## EXERCISE INPUTS:

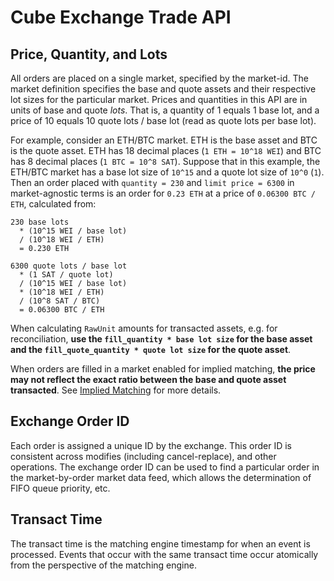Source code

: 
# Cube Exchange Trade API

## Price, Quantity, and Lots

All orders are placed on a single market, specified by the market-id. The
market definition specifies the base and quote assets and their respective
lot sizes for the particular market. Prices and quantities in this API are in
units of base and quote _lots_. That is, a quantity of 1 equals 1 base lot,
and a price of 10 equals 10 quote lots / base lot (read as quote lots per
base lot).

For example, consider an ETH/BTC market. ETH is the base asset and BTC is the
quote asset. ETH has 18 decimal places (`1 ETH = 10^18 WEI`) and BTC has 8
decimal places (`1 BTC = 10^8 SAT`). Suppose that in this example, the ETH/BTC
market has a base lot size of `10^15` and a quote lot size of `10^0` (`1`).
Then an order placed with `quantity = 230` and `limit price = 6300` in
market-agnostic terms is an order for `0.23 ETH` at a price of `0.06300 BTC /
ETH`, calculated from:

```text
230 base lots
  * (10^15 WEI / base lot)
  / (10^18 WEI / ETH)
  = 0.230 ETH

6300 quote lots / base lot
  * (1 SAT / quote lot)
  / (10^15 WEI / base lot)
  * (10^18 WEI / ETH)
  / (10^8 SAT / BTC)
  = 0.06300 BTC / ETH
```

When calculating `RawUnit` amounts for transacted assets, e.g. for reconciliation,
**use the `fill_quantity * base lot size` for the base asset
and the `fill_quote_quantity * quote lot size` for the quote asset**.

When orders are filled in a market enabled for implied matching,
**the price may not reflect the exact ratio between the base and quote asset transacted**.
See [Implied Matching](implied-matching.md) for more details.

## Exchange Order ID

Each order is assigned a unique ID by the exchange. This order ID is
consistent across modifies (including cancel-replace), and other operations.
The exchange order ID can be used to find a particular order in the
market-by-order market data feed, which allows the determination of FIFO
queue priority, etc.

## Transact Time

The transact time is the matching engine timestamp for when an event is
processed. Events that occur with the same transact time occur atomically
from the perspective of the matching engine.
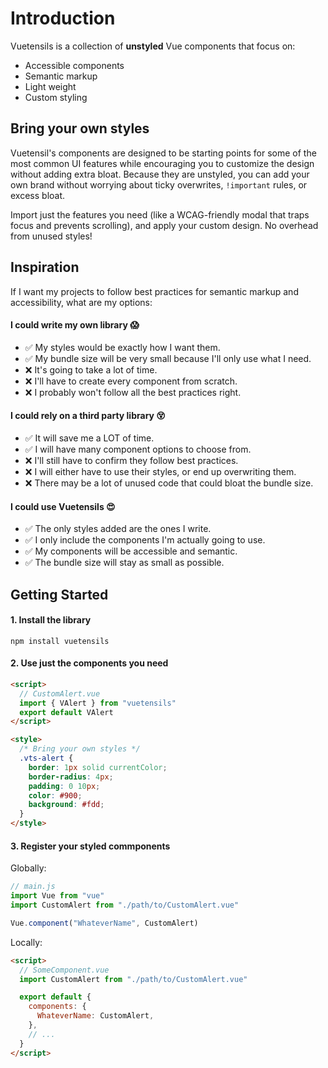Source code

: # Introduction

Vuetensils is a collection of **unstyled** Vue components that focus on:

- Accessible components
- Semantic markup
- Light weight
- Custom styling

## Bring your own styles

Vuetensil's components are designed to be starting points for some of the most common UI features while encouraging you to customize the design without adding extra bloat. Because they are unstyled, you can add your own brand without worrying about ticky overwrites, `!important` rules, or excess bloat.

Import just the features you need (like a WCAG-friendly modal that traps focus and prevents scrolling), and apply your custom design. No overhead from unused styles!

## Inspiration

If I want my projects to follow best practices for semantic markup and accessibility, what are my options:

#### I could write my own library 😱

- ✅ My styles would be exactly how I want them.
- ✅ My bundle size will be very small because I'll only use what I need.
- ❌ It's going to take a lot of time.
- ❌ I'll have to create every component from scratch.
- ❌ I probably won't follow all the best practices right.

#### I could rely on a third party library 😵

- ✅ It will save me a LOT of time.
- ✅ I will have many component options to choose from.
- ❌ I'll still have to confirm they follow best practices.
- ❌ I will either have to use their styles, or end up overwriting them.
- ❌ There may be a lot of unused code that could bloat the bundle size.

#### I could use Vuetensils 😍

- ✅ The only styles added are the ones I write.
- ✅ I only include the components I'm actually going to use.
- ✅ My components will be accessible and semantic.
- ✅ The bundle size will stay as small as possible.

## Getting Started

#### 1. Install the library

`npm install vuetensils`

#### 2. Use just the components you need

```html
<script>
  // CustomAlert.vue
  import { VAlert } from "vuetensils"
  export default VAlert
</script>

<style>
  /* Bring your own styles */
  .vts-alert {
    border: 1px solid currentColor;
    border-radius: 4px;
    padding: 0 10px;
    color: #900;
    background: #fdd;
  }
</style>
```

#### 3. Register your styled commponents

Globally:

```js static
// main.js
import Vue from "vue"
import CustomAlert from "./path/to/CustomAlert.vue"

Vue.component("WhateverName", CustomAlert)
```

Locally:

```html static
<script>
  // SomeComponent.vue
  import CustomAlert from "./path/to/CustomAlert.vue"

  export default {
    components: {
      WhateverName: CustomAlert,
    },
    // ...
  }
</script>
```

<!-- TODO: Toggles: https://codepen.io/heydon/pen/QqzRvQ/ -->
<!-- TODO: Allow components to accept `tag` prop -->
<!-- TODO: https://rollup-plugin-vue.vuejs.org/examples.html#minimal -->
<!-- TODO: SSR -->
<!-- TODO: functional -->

## PROMPT:
Reproducing the whole listing above is not the task. Copy exactly only the lines from the one with "for the base asset" to the one with "Each order is", both kept.

## ANSWER BOX:
**use the `fill_quantity * base lot size` for the base asset
and the `fill_quote_quantity * quote lot size` for the quote asset**.

When orders are filled in a market enabled for implied matching,
**the price may not reflect the exact ratio between the base and quote asset transacted**.
See [Implied Matching](implied-matching.md) for more details.

## Exchange Order ID

Each order is assigned a unique ID by the exchange. This order ID is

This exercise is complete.